IGORSTOJNOV · ‎2016-01-11

Hiya!

One of the volumes on our 7-Mode 8.1.4 systems has hit a 254 snapshot limit... It holds the underlying LUN for one of the vSphere datastores (APP01), whose purpose is to host virtual disks for a lot of virtual machines. These machines also have disks on other datastores as well so when VSC is creating snapshots for either one of these other datstores, it triggers a snapshot for APP01 datastore also. And the snapshot retention we have in place made the volume reach it's snapshot limit a few days ago.

node1> snap autodelete app01
snapshot autodelete settings for app01:
state                           : on
commitment                      : try
trigger                         : volume
target_free_space               : 20%
delete_order                    : oldest_first
defer_delete                    : user_created
prefix                          : (not specified)
destroy_list                    : none

As you can see above, snap autodelete is enabled - but as far as I can see, there's no trigger for snapshout count.
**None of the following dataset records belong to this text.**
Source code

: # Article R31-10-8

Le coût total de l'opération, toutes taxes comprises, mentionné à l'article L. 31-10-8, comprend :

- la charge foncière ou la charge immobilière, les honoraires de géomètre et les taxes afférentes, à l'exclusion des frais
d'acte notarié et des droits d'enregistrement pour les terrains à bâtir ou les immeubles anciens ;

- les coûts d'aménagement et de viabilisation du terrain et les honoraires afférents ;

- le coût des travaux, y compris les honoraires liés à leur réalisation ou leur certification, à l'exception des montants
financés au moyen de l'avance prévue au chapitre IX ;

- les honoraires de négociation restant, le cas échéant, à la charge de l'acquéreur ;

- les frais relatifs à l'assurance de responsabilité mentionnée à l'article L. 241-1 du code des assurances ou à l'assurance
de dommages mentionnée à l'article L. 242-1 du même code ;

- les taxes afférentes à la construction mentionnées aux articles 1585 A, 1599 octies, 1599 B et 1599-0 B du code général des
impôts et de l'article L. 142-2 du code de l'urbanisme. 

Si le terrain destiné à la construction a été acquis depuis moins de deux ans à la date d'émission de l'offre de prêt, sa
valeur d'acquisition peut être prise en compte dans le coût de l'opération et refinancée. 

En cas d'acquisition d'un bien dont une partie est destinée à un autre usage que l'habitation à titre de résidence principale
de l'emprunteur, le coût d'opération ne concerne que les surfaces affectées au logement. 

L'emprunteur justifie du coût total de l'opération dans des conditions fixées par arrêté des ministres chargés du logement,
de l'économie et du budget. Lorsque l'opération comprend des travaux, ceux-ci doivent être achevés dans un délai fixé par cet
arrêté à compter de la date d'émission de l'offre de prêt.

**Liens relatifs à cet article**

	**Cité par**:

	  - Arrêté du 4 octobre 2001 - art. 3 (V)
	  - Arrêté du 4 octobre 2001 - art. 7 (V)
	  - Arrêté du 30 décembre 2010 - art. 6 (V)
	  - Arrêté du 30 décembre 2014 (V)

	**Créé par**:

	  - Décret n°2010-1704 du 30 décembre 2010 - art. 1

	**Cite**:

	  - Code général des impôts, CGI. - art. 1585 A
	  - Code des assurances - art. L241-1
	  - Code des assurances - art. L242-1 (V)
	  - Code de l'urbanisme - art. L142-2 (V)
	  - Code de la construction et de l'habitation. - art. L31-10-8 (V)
Only for volume, snap_reserve or space_reserve utilization. And neither of those is the case here...

Is there a way to automate deletion of oldest snapshots once snapshot count reaches maximum value?

Regards,

Igor

mbeattie · ‎2016-01-11

Hi,

Here is an "example" script for you. The code to delete the snapshots is commented out so it will simply state what it "would" do if you remove the mulit line comments "<# #>" around the do loop.

As an example i have used hourly snapshots. EG

TESTNS01> vfiler run testnv01 snap list volume_01

===== testnv01
Volume volume_01
working...

%/used       %/total date          name
---------- ---------- ------------ --------
29% (29%)    0% ( 0%) Jan 12 20:00 hourly.0
47% (32%)    0% ( 0%) Jan 12 16:00 hourly.1
57% (32%)    0% ( 0%) Jan 12 12:00 hourly.2
64% (32%)    0% ( 0%) Jan 12 08:00 hourly.3
70% (32%)    0% ( 0%) Jan 12 00:00 nightly.0
74% (36%)    0% ( 0%) Jan 11 20:00 hourly.4
77% (32%)    0% ( 0%) Jan 11 16:00 hourly.5
79% (32%)    0% ( 0%) Jan 11 00:00 nightly.1

If you wanted to automate the deletion of hourly snapshots greater than a threshold (i've used 4) to retain hourly.0-3 then the following script will do that. I'd imagine your configuration is somewhat similar with a differenent snapshot naming standard for you 254 snapshots (you might want to consider setting the snapshot threshold variable to a lower value, eg 250 to ensure manual snapshots can be taken if required).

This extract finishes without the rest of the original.